● **Directions for this task**: Please repeat every entry that follows, keeping each one exactly the same.

══ Material shown ══

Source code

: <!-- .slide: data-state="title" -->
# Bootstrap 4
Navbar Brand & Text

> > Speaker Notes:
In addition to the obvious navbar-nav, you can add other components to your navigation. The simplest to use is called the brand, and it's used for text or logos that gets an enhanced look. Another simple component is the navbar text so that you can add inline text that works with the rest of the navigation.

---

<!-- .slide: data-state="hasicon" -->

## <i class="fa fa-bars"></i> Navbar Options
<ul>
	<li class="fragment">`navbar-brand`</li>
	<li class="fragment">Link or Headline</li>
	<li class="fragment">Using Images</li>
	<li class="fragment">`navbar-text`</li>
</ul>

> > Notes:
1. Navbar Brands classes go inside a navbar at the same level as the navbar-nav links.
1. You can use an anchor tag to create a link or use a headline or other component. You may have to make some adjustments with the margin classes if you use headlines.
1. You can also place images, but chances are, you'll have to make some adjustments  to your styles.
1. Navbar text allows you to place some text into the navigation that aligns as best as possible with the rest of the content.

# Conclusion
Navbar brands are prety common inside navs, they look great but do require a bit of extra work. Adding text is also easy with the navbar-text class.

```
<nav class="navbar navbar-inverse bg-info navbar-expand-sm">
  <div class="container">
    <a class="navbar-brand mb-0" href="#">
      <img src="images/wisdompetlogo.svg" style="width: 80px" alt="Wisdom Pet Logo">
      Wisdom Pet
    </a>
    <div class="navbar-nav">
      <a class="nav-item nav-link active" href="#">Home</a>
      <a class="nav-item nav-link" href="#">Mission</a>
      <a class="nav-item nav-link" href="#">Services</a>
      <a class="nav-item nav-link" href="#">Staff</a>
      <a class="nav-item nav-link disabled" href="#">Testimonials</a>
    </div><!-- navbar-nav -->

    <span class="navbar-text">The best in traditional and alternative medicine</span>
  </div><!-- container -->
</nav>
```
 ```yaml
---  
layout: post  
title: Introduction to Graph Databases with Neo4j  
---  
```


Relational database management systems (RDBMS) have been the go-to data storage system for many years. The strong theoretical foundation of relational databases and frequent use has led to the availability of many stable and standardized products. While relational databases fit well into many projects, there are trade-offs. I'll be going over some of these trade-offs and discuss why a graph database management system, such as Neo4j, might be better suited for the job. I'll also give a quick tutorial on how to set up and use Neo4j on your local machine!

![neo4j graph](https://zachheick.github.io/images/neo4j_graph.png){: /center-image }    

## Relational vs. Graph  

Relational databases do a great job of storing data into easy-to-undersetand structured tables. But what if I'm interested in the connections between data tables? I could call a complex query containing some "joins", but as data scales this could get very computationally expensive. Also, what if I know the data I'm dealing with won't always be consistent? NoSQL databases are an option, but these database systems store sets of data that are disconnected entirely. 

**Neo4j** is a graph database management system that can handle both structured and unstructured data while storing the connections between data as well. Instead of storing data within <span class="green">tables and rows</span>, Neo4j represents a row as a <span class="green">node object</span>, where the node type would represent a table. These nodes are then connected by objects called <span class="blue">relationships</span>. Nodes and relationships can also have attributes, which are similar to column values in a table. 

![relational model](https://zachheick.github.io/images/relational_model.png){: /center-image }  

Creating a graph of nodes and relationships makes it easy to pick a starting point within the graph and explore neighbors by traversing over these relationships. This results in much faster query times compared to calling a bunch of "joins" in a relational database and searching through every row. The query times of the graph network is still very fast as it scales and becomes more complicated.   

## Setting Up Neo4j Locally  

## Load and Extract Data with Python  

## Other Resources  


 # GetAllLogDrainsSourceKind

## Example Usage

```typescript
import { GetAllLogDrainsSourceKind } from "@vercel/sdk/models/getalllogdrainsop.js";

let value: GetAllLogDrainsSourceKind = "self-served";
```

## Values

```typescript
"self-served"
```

═══

● **Result below**:
Source code

: <!-- .slide: data-state="title" -->
# Bootstrap 4
Navbar Brand & Text

> > Speaker Notes:
In addition to the obvious navbar-nav, you can add other components to your navigation. The simplest to use is called the brand, and it's used for text or logos that gets an enhanced look. Another simple component is the navbar text so that you can add inline text that works with the rest of the navigation.

---

<!-- .slide: data-state="hasicon" -->

## <i class="fa fa-bars"></i> Navbar Options
<ul>
	<li class="fragment">`navbar-brand`</li>
	<li class="fragment">Link or Headline</li>
	<li class="fragment">Using Images</li>
	<li class="fragment">`navbar-text`</li>
</ul>

> > Notes:
1. Navbar Brands classes go inside a navbar at the same level as the navbar-nav links.
1. You can use an anchor tag to create a link or use a headline or other component. You may have to make some adjustments with the margin classes if you use headlines.
1. You can also place images, but chances are, you'll have to make some adjustments  to your styles.
1. Navbar text allows you to place some text into the navigation that aligns as best as possible with the rest of the content.

# Conclusion
Navbar brands are prety common inside navs, they look great but do require a bit of extra work. Adding text is also easy with the navbar-text class.

```
<nav class="navbar navbar-inverse bg-info navbar-expand-sm">
  <div class="container">
    <a class="navbar-brand mb-0" href="#">
      <img src="images/wisdompetlogo.svg" style="width: 80px" alt="Wisdom Pet Logo">
      Wisdom Pet
    </a>
    <div class="navbar-nav">
      <a class="nav-item nav-link active" href="#">Home</a>
      <a class="nav-item nav-link" href="#">Mission</a>
      <a class="nav-item nav-link" href="#">Services</a>
      <a class="nav-item nav-link" href="#">Staff</a>
      <a class="nav-item nav-link disabled" href="#">Testimonials</a>
    </div><!-- navbar-nav -->

    <span class="navbar-text">The best in traditional and alternative medicine</span>
  </div><!-- container -->
</nav>
```
 ```yaml
---  
layout: post  
title: Introduction to Graph Databases with Neo4j  
---  
```


Relational database management systems (RDBMS) have been the go-to data storage system for many years. The strong theoretical foundation of relational databases and frequent use has led to the availability of many stable and standardized products. While relational databases fit well into many projects, there are trade-offs. I'll be going over some of these trade-offs and discuss why a graph database management system, such as Neo4j, might be better suited for the job. I'll also give a quick tutorial on how to set up and use Neo4j on your local machine!

![neo4j graph](https://zachheick.github.io/images/neo4j_graph.png){: /center-image }    

## Relational vs. Graph  

Relational databases do a great job of storing data into easy-to-undersetand structured tables. But what if I'm interested in the connections between data tables? I could call a complex query containing some "joins", but as data scales this could get very computationally expensive. Also, what if I know the data I'm dealing with won't always be consistent? NoSQL databases are an option, but these database systems store sets of data that are disconnected entirely. 

**Neo4j** is a graph database management system that can handle both structured and unstructured data while storing the connections between data as well. Instead of storing data within <span class="green">tables and rows</span>, Neo4j represents a row as a <span class="green">node object</span>, where the node type would represent a table. These nodes are then connected by objects called <span class="blue">relationships</span>. Nodes and relationships can also have attributes, which are similar to column values in a table. 

![relational model](https://zachheick.github.io/images/relational_model.png){: /center-image }  

Creating a graph of nodes and relationships makes it easy to pick a starting point within the graph and explore neighbors by traversing over these relationships. This results in much faster query times compared to calling a bunch of "joins" in a relational database and searching through every row. The query times of the graph network is still very fast as it scales and becomes more complicated.   

## Setting Up Neo4j Locally  

## Load and Extract Data with Python  

## Other Resources  


 # GetAllLogDrainsSourceKind

## Example Usage

```typescript
import { GetAllLogDrainsSourceKind } from "@vercel/sdk/models/getalllogdrainsop.js";

let value: GetAllLogDrainsSourceKind = "self-served";
```

## Values

```typescript
"self-served"
```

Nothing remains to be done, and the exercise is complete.